Artificial intelligence means using program to accomplish tasks human can do by simulating human’s brain. The purpose of artificial intelligence is to bypass the brain and body to achieve a full understanding of human intelligence. The idea can be traced back to Turing machine (we can already see some interesting coincidence here~ Turing has attended Wittgenstein’s class in Cambridge, though Turing holds different opinions, Wittgenstein values his ideas very much. Maybe Turing also get some inspiration during the idea conflict.)

In 1956, H. Simon and others designed the first AI program called “logical theoretician”. It can prove 38 of the first 52 theorems in “Principles of Mathematics.”

Today, AI has thrived in research, application, and education field in computer science and other disciplines. It specializes in issues such as procedural languages, methods of reasoning and problem solving, visual identification, and expert systems. The most powerful use of nowadays AI is in computer vision.

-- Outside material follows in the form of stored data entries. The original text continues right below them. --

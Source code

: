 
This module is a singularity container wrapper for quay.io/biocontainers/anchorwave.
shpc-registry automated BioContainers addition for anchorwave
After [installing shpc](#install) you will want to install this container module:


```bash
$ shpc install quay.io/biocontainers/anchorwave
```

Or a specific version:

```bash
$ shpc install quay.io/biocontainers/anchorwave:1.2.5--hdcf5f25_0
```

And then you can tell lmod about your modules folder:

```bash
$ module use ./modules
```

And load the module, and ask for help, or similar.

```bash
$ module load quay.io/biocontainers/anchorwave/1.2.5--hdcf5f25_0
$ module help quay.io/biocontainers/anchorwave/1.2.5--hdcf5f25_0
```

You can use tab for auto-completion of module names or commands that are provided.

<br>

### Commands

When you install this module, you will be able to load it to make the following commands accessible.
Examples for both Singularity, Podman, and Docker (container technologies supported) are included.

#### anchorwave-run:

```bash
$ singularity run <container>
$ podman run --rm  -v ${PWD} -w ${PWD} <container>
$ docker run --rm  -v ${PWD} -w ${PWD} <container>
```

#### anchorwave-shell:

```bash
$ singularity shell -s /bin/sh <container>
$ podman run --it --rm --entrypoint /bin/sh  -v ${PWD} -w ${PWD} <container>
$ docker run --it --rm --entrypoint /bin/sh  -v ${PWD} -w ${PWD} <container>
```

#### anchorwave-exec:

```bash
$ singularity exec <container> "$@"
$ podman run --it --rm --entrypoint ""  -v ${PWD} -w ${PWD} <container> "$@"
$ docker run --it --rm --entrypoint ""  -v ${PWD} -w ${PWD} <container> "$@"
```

AI tries to help humans understand the human intelligence by means of symbolic operations, so it proposes under what conditions we have reason to attribute the state of mind to a purely physical system. It has made a great contribution to the development of cognitive science and the philosophy of the mind. There is a distinction between “strong AI theory” and “weak AI theory.” The weak AI theory aargues that computer programs help to understand the state of mind. This point has been widely accepted. The strong point of view claimed that the “heart” of the computer exemplifies the human psychological process. This argument is controversial. Searle argues that, unlike people, the syntactic manipulation of symbols by machines is not accompanied by a semantic understanding of the meaning of symbols.

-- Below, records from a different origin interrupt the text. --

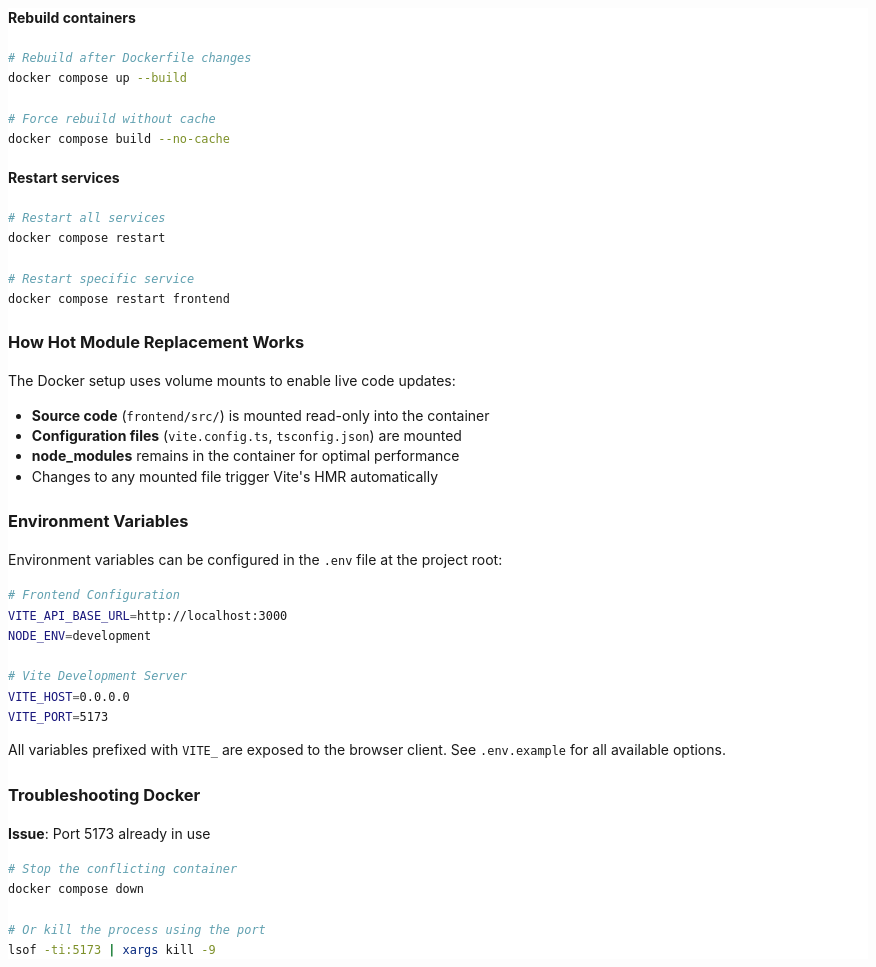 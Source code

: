 #### Rebuild containers

```bash
# Rebuild after Dockerfile changes
docker compose up --build

# Force rebuild without cache
docker compose build --no-cache
```

#### Restart services

```bash
# Restart all services
docker compose restart

# Restart specific service
docker compose restart frontend
```

### How Hot Module Replacement Works

The Docker setup uses volume mounts to enable live code updates:

- **Source code** (`frontend/src/`) is mounted read-only into the container
- **Configuration files** (`vite.config.ts`, `tsconfig.json`) are mounted
- **node_modules** remains in the container for optimal performance
- Changes to any mounted file trigger Vite's HMR automatically

### Environment Variables

Environment variables can be configured in the `.env` file at the project root:

```bash
# Frontend Configuration
VITE_API_BASE_URL=http://localhost:3000
NODE_ENV=development

# Vite Development Server
VITE_HOST=0.0.0.0
VITE_PORT=5173
```

All variables prefixed with `VITE_` are exposed to the browser client. See `.env.example` for all available options.

### Troubleshooting Docker

**Issue**: Port 5173 already in use

```bash
# Stop the conflicting container
docker compose down

# Or kill the process using the port
lsof -ti:5173 | xargs kill -9
```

The AI discipline was formally established until the Dartmouth Conference in 1956, at that time Wittgenstein had already passed away. However, this does not mean that, from his discussion of other philosophical issues, we cannot find its philosophical inspiration for artificial intelligence, and on this basis reconstruct an artificial intelligence using Wittgenstein’s philosophy.

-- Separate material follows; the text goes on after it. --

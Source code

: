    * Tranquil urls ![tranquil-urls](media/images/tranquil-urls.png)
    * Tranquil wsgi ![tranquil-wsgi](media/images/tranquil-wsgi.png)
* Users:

Artificial intelligence does not have a certain level of unity as mature disciplines such as physics and chemistry. In other words, the fundamental issues related to the basic definition of disciplines, such as what is “intelligence” “what is artificial intelligence,” and “what is the basic means of artificial intelligence”, the divergence among different AI schools is almost impossible to reconcile (until today It is far from being able to reach a consensus on how artificial intelligence can be realized. No one has a effective plan to achieve it.

One of the hopes of the public in philosophical research is that philosophy should be able to provide some kind of “integrated” solution to conflicts between discourse systems of various natural sciences (even between science and common sense). For example, philosophy of physics should provide some reconciliation solutions for conflicts between quantum mechanics and relativity; and cognitive science philosophy must provide some reconciliation solutions for conflicts between common-sense psychology and neuroscience; as for metaphysics It is necessary to provide a reconciliation program on the topic of “what is there?” and the conflict between common sense insights and scientific perspectives in the most general sense. From this point of view, facing the chaotic situation of within artificial intelligence discipline, people naturally expect philosophers to do something for them.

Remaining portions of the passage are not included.